CHRON.COM is defunct. Our local newspaper now delivers online content through HoustonChronicle.com. I signed up this morning, but already regret it. Each time I engage the site or change pages, it tries to . . .
. . . download a link to something called api.viafoura.com.
Apparently it's a plug-in that operates something like a super-cookie and feeds information about you back to the mother ship at 801 Texas or, more likely, to the mother ship at the shadowy data-aggregating company that sells and manages the software link.
Viafoura advertises thusly: "Audience Engagement. Especially for Publishers. Increase the value of your audience with Viafoura's proprietary social plugins designed to increase audience engagement while capturing valuable user data."
In some circles, this is known as spying on the customers.
This is apparently how the locals plan to monetize the online product, by harvesting user data to sell to advertisers.

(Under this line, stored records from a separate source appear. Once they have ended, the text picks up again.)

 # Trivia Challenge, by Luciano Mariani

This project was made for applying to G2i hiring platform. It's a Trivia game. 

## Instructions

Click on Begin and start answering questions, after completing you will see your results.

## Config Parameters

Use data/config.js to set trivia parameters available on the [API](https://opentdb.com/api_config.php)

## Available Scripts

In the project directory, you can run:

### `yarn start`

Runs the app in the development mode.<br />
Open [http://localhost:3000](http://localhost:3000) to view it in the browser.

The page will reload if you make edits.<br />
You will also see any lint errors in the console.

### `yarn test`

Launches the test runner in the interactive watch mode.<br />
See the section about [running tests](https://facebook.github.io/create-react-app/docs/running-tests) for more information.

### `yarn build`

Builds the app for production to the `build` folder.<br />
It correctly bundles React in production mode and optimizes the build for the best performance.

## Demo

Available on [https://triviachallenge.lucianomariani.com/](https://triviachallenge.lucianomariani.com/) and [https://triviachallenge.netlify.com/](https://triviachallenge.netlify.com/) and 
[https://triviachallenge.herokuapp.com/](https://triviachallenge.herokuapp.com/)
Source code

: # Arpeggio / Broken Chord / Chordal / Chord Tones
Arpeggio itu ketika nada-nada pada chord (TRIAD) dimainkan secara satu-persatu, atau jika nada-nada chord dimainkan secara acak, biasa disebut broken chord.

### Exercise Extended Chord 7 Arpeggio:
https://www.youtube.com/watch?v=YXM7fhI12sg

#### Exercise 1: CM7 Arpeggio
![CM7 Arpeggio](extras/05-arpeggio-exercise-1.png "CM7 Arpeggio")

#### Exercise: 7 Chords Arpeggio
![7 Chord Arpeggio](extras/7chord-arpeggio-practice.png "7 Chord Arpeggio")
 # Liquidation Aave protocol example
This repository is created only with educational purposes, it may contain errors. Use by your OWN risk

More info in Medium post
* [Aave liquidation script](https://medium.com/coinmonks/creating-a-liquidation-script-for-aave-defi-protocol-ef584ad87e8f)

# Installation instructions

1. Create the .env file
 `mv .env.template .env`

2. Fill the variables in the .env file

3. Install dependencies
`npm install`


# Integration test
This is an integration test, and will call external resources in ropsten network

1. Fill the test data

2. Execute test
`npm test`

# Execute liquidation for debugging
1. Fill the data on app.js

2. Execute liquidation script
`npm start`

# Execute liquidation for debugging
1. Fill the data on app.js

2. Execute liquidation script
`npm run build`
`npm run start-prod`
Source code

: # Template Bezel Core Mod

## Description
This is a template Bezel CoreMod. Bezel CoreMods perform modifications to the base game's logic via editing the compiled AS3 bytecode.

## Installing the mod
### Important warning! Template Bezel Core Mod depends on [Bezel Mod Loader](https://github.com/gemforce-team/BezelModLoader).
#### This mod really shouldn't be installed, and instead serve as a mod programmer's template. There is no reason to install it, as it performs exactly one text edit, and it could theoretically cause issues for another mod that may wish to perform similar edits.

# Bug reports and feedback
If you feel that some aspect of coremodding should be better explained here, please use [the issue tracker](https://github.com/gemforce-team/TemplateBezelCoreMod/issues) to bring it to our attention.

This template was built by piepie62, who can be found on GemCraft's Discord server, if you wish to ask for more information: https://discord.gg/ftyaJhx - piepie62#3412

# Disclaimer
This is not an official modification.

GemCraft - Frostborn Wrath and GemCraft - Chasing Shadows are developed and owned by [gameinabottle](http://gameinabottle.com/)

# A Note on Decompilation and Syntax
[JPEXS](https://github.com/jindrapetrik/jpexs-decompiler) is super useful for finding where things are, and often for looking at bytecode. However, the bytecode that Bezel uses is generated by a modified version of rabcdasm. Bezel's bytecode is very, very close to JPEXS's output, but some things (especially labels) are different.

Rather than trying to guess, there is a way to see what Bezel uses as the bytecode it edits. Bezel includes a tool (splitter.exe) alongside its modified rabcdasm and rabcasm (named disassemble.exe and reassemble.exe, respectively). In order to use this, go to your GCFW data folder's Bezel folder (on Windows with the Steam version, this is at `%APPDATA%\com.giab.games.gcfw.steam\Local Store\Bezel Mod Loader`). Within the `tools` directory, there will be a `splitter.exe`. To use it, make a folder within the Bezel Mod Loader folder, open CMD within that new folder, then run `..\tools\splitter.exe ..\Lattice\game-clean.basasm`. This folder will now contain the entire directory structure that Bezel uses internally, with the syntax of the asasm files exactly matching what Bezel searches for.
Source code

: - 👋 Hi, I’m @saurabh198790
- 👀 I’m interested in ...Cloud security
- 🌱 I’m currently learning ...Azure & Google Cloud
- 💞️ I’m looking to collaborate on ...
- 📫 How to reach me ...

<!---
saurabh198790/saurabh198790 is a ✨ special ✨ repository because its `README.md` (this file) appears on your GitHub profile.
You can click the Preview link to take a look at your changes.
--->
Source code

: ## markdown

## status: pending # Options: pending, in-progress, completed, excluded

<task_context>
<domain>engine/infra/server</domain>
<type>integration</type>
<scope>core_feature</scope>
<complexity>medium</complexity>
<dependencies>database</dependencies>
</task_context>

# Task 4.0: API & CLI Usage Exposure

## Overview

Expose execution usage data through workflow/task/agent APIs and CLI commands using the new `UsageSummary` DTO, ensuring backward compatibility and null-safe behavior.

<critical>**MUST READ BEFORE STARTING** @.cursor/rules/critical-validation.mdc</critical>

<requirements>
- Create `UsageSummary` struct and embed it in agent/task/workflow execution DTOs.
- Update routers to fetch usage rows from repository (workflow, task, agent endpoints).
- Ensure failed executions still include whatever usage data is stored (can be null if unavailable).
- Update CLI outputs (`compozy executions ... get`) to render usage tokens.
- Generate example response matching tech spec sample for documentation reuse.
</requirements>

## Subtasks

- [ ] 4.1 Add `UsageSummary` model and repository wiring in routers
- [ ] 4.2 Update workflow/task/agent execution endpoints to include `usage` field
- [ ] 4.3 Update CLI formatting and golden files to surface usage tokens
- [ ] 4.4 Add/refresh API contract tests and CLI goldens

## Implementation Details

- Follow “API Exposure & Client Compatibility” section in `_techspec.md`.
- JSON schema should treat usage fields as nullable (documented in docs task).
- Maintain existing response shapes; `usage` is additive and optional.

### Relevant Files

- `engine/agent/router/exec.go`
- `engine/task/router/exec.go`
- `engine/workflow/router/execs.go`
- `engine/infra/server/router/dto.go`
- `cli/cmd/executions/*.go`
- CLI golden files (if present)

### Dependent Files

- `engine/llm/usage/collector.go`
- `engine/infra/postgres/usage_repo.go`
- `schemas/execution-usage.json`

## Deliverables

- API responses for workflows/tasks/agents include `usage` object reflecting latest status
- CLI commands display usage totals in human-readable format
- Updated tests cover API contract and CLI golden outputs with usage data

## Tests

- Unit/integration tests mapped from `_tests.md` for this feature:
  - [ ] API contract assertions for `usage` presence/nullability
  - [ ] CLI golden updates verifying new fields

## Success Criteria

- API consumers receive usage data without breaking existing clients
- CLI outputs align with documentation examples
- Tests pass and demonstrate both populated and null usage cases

All I can say is shame, once again, on the Chronicle.
The only "value of your audience" that I wish to provide the newspaper is my subscription dollar. The amount of "valuable user data"I wish to supply the newspaper and its gnomes is exactly zero.
Next stop is the complaint desk at the newspaper, if one exists.
The sign-up page for HoustonChronicle.com has the usual boxes to accept or reject the flood of unwanted emails that the newspaper is itching to send. The page needs another box to deselect involuntary "audience engagement."
If you're planning to sign up for the new site, think twice.
If you go ahead, set your security and privacy settings high so that you will have the option of rejecting the newspaper's miserable and intrusive download.
Then be ready to say no every time you link to the site or to a different page on the site. Api.viafoura.com is nothing if not persistent.
One slip of the finger and you'll find yourself giving feeding more information to the Chronicle, frankly, than it feeds to you.